### What you will do
Where an image appears, leave it out; otherwise repeat the data exactly.

### Input
Segment Open

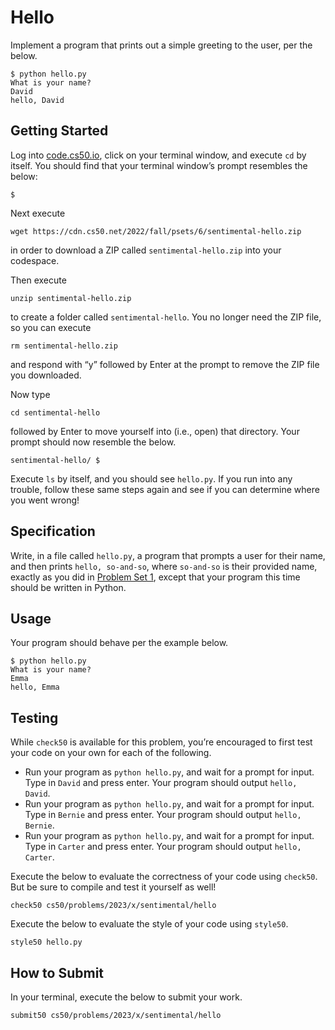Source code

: Hello
=====

Implement a program that prints out a simple greeting to the user, per the below.

    $ python hello.py
    What is your name?
    David
    hello, David
    

Getting Started
---------------

Log into [code.cs50.io](https://code.cs50.io/), click on your terminal window, and execute `cd` by itself. You should find that your terminal window’s prompt resembles the below:

    $
    

Next execute

    wget https://cdn.cs50.net/2022/fall/psets/6/sentimental-hello.zip
    

in order to download a ZIP called `sentimental-hello.zip` into your codespace.

Then execute

    unzip sentimental-hello.zip
    

to create a folder called `sentimental-hello`. You no longer need the ZIP file, so you can execute

    rm sentimental-hello.zip
    

and respond with “y” followed by Enter at the prompt to remove the ZIP file you downloaded.

Now type

    cd sentimental-hello
    

followed by Enter to move yourself into (i.e., open) that directory. Your prompt should now resemble the below.

    sentimental-hello/ $
    

Execute `ls` by itself, and you should see `hello.py`. If you run into any trouble, follow these same steps again and see if you can determine where you went wrong!

Specification
-------------

Write, in a file called `hello.py`, a program that prompts a user for their name, and then prints `hello, so-and-so`, where `so-and-so` is their provided name, exactly as you did in [Problem Set 1](../../1/), except that your program this time should be written in Python.

Usage
-----

Your program should behave per the example below.

    $ python hello.py
    What is your name?
    Emma
    hello, Emma
    

Testing
-------

While `check50` is available for this problem, you’re encouraged to first test your code on your own for each of the following.

*   Run your program as `python hello.py`, and wait for a prompt for input. Type in `David` and press enter. Your program should output `hello, David`.
*   Run your program as `python hello.py`, and wait for a prompt for input. Type in `Bernie` and press enter. Your program should output `hello, Bernie`.
*   Run your program as `python hello.py`, and wait for a prompt for input. Type in `Carter` and press enter. Your program should output `hello, Carter`.

Execute the below to evaluate the correctness of your code using `check50`. But be sure to compile and test it yourself as well!

    check50 cs50/problems/2023/x/sentimental/hello
    

Execute the below to evaluate the style of your code using `style50`.

    style50 hello.py
    

How to Submit
-------------

In your terminal, execute the below to submit your work.

    submit50 cs50/problems/2023/x/sentimental/hello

Segment Closed

### Written answer
Source code

: Hello
=====

Implement a program that prints out a simple greeting to the user, per the below.

    $ python hello.py
    What is your name?
    David
    hello, David
    

Getting Started
---------------

Log into [code.cs50.io](https://code.cs50.io/), click on your terminal window, and execute `cd` by itself. You should find that your terminal window’s prompt resembles the below:

    $
    

Next execute

    wget https://cdn.cs50.net/2022/fall/psets/6/sentimental-hello.zip
    

in order to download a ZIP called `sentimental-hello.zip` into your codespace.

Then execute

    unzip sentimental-hello.zip
    

to create a folder called `sentimental-hello`. You no longer need the ZIP file, so you can execute

    rm sentimental-hello.zip
    

and respond with “y” followed by Enter at the prompt to remove the ZIP file you downloaded.

Now type

    cd sentimental-hello
    

followed by Enter to move yourself into (i.e., open) that directory. Your prompt should now resemble the below.

    sentimental-hello/ $
    

Execute `ls` by itself, and you should see `hello.py`. If you run into any trouble, follow these same steps again and see if you can determine where you went wrong!

Specification
-------------

Write, in a file called `hello.py`, a program that prompts a user for their name, and then prints `hello, so-and-so`, where `so-and-so` is their provided name, exactly as you did in [Problem Set 1](../../1/), except that your program this time should be written in Python.

Usage
-----

Your program should behave per the example below.

    $ python hello.py
    What is your name?
    Emma
    hello, Emma
    

Testing
-------

While `check50` is available for this problem, you’re encouraged to first test your code on your own for each of the following.

*   Run your program as `python hello.py`, and wait for a prompt for input. Type in `David` and press enter. Your program should output `hello, David`.
*   Run your program as `python hello.py`, and wait for a prompt for input. Type in `Bernie` and press enter. Your program should output `hello, Bernie`.
*   Run your program as `python hello.py`, and wait for a prompt for input. Type in `Carter` and press enter. Your program should output `hello, Carter`.

Execute the below to evaluate the correctness of your code using `check50`. But be sure to compile and test it yourself as well!

    check50 cs50/problems/2023/x/sentimental/hello
    

Execute the below to evaluate the style of your code using `style50`.

    style50 hello.py
    

How to Submit
-------------

In your terminal, execute the below to submit your work.

    submit50 cs50/problems/2023/x/sentimental/hello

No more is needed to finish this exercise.